The present invention relates to an apparatus for testing soldering states of electronic components mounted on a printed circuit board, and more particularly to a solder testing apparatus for use in a manufacturing process where correct model numbers of electronic components on printed circuit boards cannot be generally identified due to the electronic components having the same electric characteristics being supplied from a plurality of manufactures, or the like.
As for an apparatus for testing soldering states of electronic components mounted on printed circuit boards, there have been failure detecting techniques, for example, as in a high speed solder appearance testing apparatus SV2000 described in Electronic Package Technology, Vol. 9, No. 2, 1993. Specifically, when disturbance occurs, or when a new type of boards are tested for the first time, several boards, appearing to be non-defective, are extracted from a lot and applied to the apparatus to derive a mean value and dispersion from their characterizing amounts, and a failure is determined if the characterizing amounts detected from an object under testing during a test deviate from the mean value of the previously derived characterizing amounts of the non-defective boards by a predetermined amount.
However, the above-mentioned prior art technique has difficulties in supporting disturbance in a process and frequent changes of parts mounted on boards during testing. Generally, even with printed circuit boards under testing of the same type, electronic components labelled with different model numbers, which have the same electric characteristics but possibly slightly different appearances, are often treated as the same components and mounted on the boards. When a plurality of component manufacturers provide electronic components having the same electric characteristics, appearances of the electronic components manufactured by different manufacturers, for example, a lead thickness, a lead width, and so on may slightly differ from each other.
Generally, electronic components used to be mounted on printed circuit boards are supplied from the most beneficial one of manufacturers, which manufacture the components having the same electric characteristics, in terms of the price, delivery time, and so on, at the time the electronic components are to be supplied. For this reason, components from different manufacturers may possibly be mounted on printed circuit boards of the same type depending on manufacturing periods. In the prior art, test data is newly created from non-defective boards only when disturbance occurs in a process during testing. Generally, however, information on used electronic components and changes in processes is not available in a testing step.

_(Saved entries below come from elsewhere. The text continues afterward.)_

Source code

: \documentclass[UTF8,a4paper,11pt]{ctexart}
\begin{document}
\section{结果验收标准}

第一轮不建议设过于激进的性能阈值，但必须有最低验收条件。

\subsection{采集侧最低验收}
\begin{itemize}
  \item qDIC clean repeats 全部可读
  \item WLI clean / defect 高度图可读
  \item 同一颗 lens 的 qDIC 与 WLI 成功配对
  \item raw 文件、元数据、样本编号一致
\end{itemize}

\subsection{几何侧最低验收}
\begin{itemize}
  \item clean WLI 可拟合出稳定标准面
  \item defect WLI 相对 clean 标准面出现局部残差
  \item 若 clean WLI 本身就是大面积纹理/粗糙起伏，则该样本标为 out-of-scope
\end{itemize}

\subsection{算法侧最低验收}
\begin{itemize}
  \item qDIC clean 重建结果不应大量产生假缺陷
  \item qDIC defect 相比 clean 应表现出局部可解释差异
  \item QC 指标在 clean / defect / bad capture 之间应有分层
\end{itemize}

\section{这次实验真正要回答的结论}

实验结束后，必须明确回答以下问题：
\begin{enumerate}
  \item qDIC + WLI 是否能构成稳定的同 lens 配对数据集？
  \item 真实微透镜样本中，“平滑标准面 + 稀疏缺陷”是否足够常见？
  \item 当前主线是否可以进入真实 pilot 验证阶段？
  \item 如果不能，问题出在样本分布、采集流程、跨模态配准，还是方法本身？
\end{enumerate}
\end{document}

For this reason, conventionally, a plurality of components labelled with different model numbers, having electrodes of slightly different design dimensions, have been inevitably subjected to testing using the same image processing parameters and defect determining parameters. Also, while the prior art relies on a mean value for determining a defect, it is difficult for this scheme to conduct a test based on testing specifications used in manufacturing sites. Generally, in manufacturing sites, the testing specifications are generally determined in many cases based on the shapes of leads and pads, for example, a failure is determined when a lead deviates from a pad by three percents or more of the width of the lead. However, since the prior art does not obtain these shapes from images, a highly reliable test cannot be realized.